(Stored items)
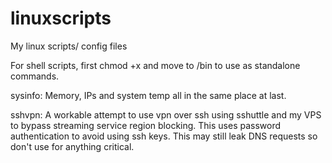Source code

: # linuxscripts
 My linux scripts/ config files

For shell scripts, first chmod +x and move to /bin to use as standalone commands.

sysinfo: Memory, IPs and system temp all in the same place at last.

sshvpn: A workable attempt to use vpn over ssh using sshuttle and my VPS to bypass streaming service region blocking. This uses password authentication to avoid using ssh keys. This may still leak DNS requests so don't use for anything critical.
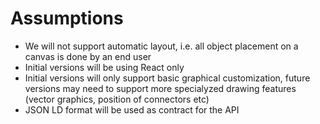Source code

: # Assumptions
* We will not support automatic layout, i.e. all object placement on a canvas is done by an end user
* Initial versions will be using React only
* Initial versions will only support basic graphical customization, future versions may need to support more specialyzed drawing features (vector graphics, position of connectors etc)
* JSON LD format will be used as contract for the API
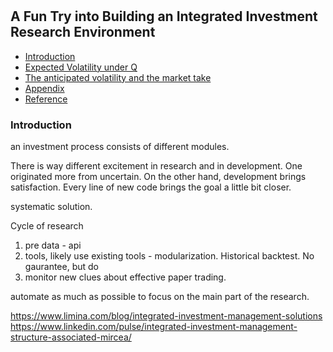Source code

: #

## A Fun Try into Building an Integrated Investment Research Environment

- [Introduction](#introduction)
- [Expected Volatility under Q](#ma)
- [The anticipated volatility and the market take](#info)
- [Appendix](#appendix)
- [Reference](#ref)

### Introduction <a name="introduction"></a>

an investment process consists of different modules. 

There is way different excitement in research and in development. One originated more from uncertain. On the other hand, development brings satisfaction. Every line of new code brings the goal a little bit closer.

systematic solution.

Cycle of research 

1. pre data - api
2. tools, likely use existing tools - modularization. Historical backtest. No gaurantee, but do
3. monitor new clues about effective paper trading. 

automate as much as possible to focus on the main part of the research.

https://www.limina.com/blog/integrated-investment-management-solutions
https://www.linkedin.com/pulse/integrated-investment-management-structure-associated-mircea/
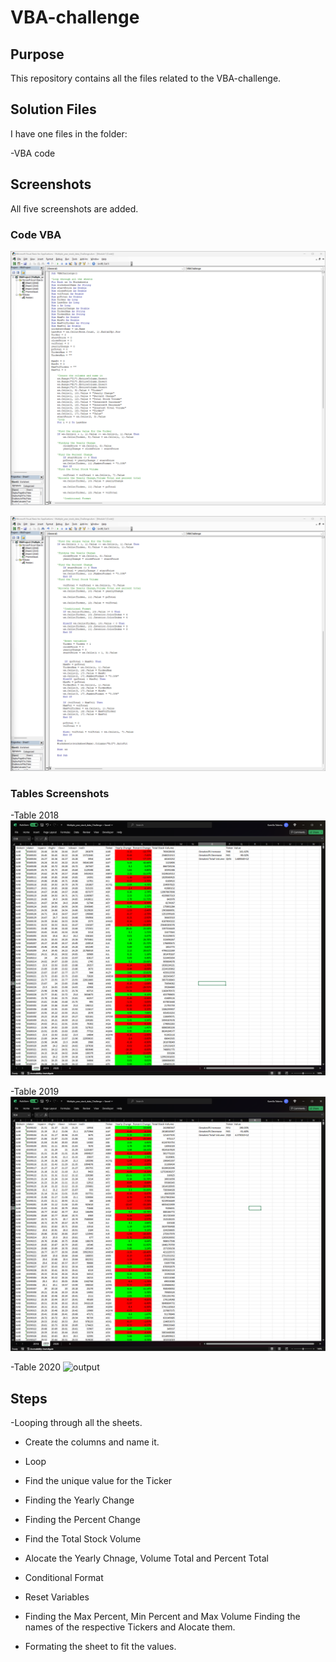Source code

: # VBA-challenge

## Purpose

This repository contains all the files related to the VBA-challenge.

## Solution Files

I have one files in the folder:

-VBA code

## Screenshots


All five screenshots are added.

### Code VBA

![output](Screenshot_Part1.png)

![output](Screenshot_Part2.png)


### Tables Screenshots

-Table 2018
![output](Screenshot_Table_2018.png)


-Table 2019
![output](Screenshot_Table_2019.png)


-Table 2020
![output](Screenshot_Table__2020.png)


## Steps

-Looping through all the sheets.

- Create the columns and name it.

- Loop

- Find the unique value for the Ticker

- Finding the Yearly Change

- Finding the Percent Change

- Find the Total Stock Volume

- Alocate the Yearly Chnage, Volume Total and Percent Total

- Conditional Format

- Reset Variables

- Finding the Max Percent, Min Percent and Max Volume
  Finding the names of the respective Tickers and Alocate them.

- Formating the sheet to fit the values.



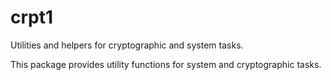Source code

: # crpt1

Utilities and helpers for cryptographic and system tasks.

This package provides utility functions for system and cryptographic tasks.
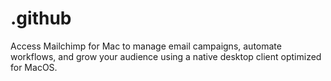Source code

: # .github
Access Mailchimp for Mac to manage email campaigns, automate workflows, and grow your audience using a native desktop client optimized for MacOS.
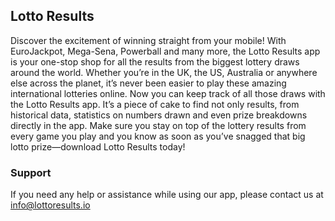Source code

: ## Lotto Results
Discover the excitement of winning straight from your mobile! With EuroJackpot, Mega-Sena, Powerball and many more, the Lotto Results app is your one-stop shop for all the results from the biggest lottery draws around the world. 
Whether you’re in the UK, the US, Australia or anywhere else across the planet, it’s never been easier to play these amazing international lotteries online. Now you can keep track of all those draws with the Lotto Results app. It’s a piece of cake to find not only results, from historical data, statistics on numbers drawn and even prize breakdowns directly in the app. 
Make sure you stay on top of the lottery results from every game you play and you know as soon as you’ve snagged that big lotto prize—download Lotto Results today!


### Support

If you need any help or assistance while using our app, please contact us at [info@lottoresults.io](mailto://info@lottoresults.io)
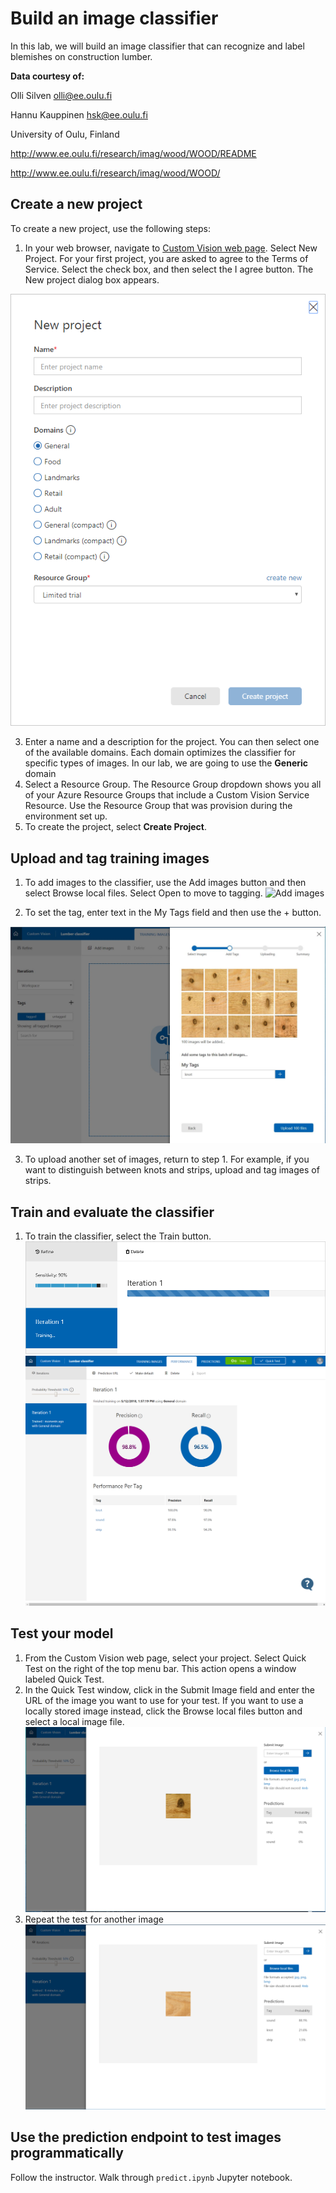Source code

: # Build an image classifier

In this lab, we will build an image classifier that can recognize and label blemishes on construction lumber. 

**Data courtesy of:**

Olli Silven       olli@ee.oulu.fi

Hannu Kauppinen    hsk@ee.oulu.fi

University of Oulu, Finland

http://www.ee.oulu.fi/research/imag/wood/WOOD/README

http://www.ee.oulu.fi/research/imag/wood/WOOD/




## Create a new project
To create a new project, use the following steps:
1. In your web browser, navigate to [Custom Vision web page](https://customvision.ai). 
Select New Project. For your first project, you are asked to agree to the Terms of Service. 
Select the check box, and then select the I agree button. The New project dialog box appears.

![New project](images/new-project.png)

3. Enter a name and a description for the project. You can then select one of the available domains. 
Each domain optimizes the classifier for specific types of images. In our lab, we are going to use the **Generic** domain
4. Select a Resource Group. The Resource Group dropdown shows you all of your Azure Resource Groups that include a Custom Vision Service Resource. Use the Resource Group that was provision during the environment set up.
5. To create the project, select **Create Project**.

## Upload and tag training images
1. To add images to the classifier, use the Add images button and then select Browse local files. Select Open to move to tagging.
![Add images](images/add.JPG)

2. To set the tag, enter text in the My Tags field and then use the + button. 

![Add images](images/tag.JPG)

3. To upload another set of images, return to step 1. For example, if you want to distinguish between knots and strips, upload and tag images of strips.

## Train and evaluate the classifier
1. To train the classifier, select the Train button.
![Train](images/train02.png)
![Train](images/train03.PNG)

## Test your model
1. From the Custom Vision web page, select your project. Select Quick Test on the right of the top menu bar. This action opens a window labeled Quick Test.
2. In the Quick Test window, click in the Submit Image field and enter the URL of the image you want to use for your test. If you want to use a locally stored image instead, click the Browse local files button and select a local image file.
![Test](images/test1.PNG)
3. Repeat the test for another image
![Test](images/test2.PNG)

## Use the prediction endpoint to test images programmatically

Follow the instructor. Walk through `predict.ipynb` Jupyter notebook.




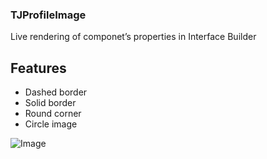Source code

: 
### TJProfileImage
Live rendering of componet’s properties in Interface Builder

## Features
 - Dashed border
 - Solid border
 - Round corner
 - Circle image

![Image](https://github.com/tejas-ardeshna/TJProfileImage/blob/master/Screen%20Shot.png)
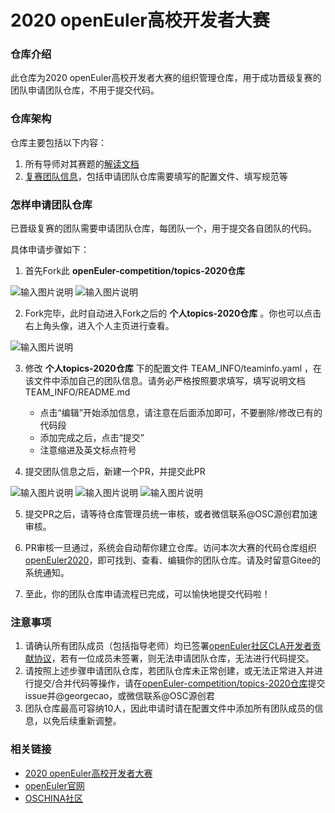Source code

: # 2020 openEuler高校开发者大赛

### 仓库介绍

此仓库为2020 openEuler高校开发者大赛的组织管理仓库，用于成功晋级复赛的团队申请团队仓库，不用于提交代码。

### 仓库架构

仓库主要包括以下内容：

1. 所有导师对其赛题的[解读文档](http://gitee.com/openeuler-competition/topics-2020/tree/master/DOC)
2. [复赛团队信息](https://gitee.com/openeuler-competition/topics-2020/tree/master/TEAM_INFO)，包括申请团队仓库需要填写的配置文件、填写规范等

### 怎样申请团队仓库

已晋级复赛的团队需要申请团队仓库，每团队一个，用于提交各自团队的代码。

具体申请步骤如下：

1. 首先Fork此 **openEuler-competition/topics-2020仓库** 

![输入图片说明](https://uploader.shimo.im/f/FAlBc7fe6w80R7R8.png!thumbnail)
![输入图片说明](https://uploader.shimo.im/f/Wr4fUvPWSri72yEl.png!thumbnail)

2. Fork完毕，此时自动进入Fork之后的 **个人topics-2020仓库** 。你也可以点击右上角头像，进入个人主页进行查看。

![输入图片说明](https://uploader.shimo.im/f/2cYdXLeqmirb8qjC.png!thumbnail "在这里输入图片标题")

3. 修改 **个人topics-2020仓库** 下的配置文件 TEAM_INFO/teaminfo.yaml ，在该文件中添加自己的团队信息。请务必严格按照要求填写，填写说明文档 TEAM_INFO/README.md
   - 点击“编辑”开始添加信息，请注意在后面添加即可，不要删除/修改已有的代码段
   - 添加完成之后，点击“提交”
   - 注意缩进及英文标点符号


4. 提交团队信息之后，新建一个PR，并提交此PR

![输入图片说明](https://uploader.shimo.im/f/MJwCAUSfr3VDau8E.png!thumbnail)
![输入图片说明](https://uploader.shimo.im/f/Nol1esiX4tiTjgeu.png!thumbnail)
![输入图片说明](https://uploader.shimo.im/f/WD8Kfabul5W7LUZ7.png!thumbnail)

5. 提交PR之后，请等待仓库管理员统一审核，或者微信联系@OSC源创君加速审核。

6. PR审核一旦通过，系统会自动帮你建立仓库。访问本次大赛的代码仓库组织[openEuler2020](https://gitee.com/openeuler2020)，即可找到、查看、编辑你的团队仓库。请及时留意Gitee的系统通知。

7. 至此，你的团队仓库申请流程已完成，可以愉快地提交代码啦！


### 注意事项

1. 请确认所有团队成员（包括指导老师）均已签署[openEuler社区CLA开发者贡献协议](https://clasign.osinfra.cn/sign/Z2l0ZWUlMkZvcGVuZXVsZXI=)，若有一位成员未签署，则无法申请团队仓库，无法进行代码提交。
2. 请按照上述步骤申请团队仓库，若团队仓库未正常创建，或无法正常进入并进行提交/合并代码等操作，请在[openEuler-competition/topics-2020仓库](https://gitee.com/openeuler-competition/topics-2020)提交issue并@georgecao，或微信联系@OSC源创君
3. 团队仓库最高可容纳10人，因此申请时请在配置文件中添加所有团队成员的信息，以免后续重新调整。

### 相关链接

- [2020 openEuler高校开发者大赛](https://www.oschina.net/2020-openeuler)
- [openEuler官网](https://openeuler.org/zh/)
- [OSCHINA社区](https://www.oschina.net/)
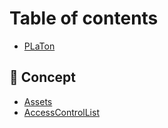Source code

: # Table of contents

* [PLaTon](README.md)

## 📄 Concept

* [Assets](concept/assets.md)
* [AccessControlList](concept/accesscontrollist.md)
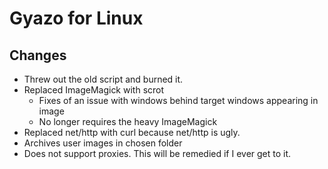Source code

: # Gyazo for Linux

## Changes
- Threw out the old script and burned it.
- Replaced ImageMagick with scrot
    - Fixes of an issue with windows behind target windows appearing in image
    - No longer requires the heavy ImageMagick
- Replaced net/http with curl because net/http is ugly.
- Archives user images in chosen folder
- Does not support proxies. This will be remedied if I ever get to it.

→ Directions for this task
From the records above, output only the lines starting at the one containing "This package provides" and ending at the one containing "## Lotto Results", word for word. Pictures stay out.

→ Exercise solution
This package provides utility functions for system and cryptographic tasks.
Source code

: # .github
Access Mailchimp for Mac to manage email campaigns, automate workflows, and grow your audience using a native desktop client optimized for MacOS.
Source code

: ## Lotto Results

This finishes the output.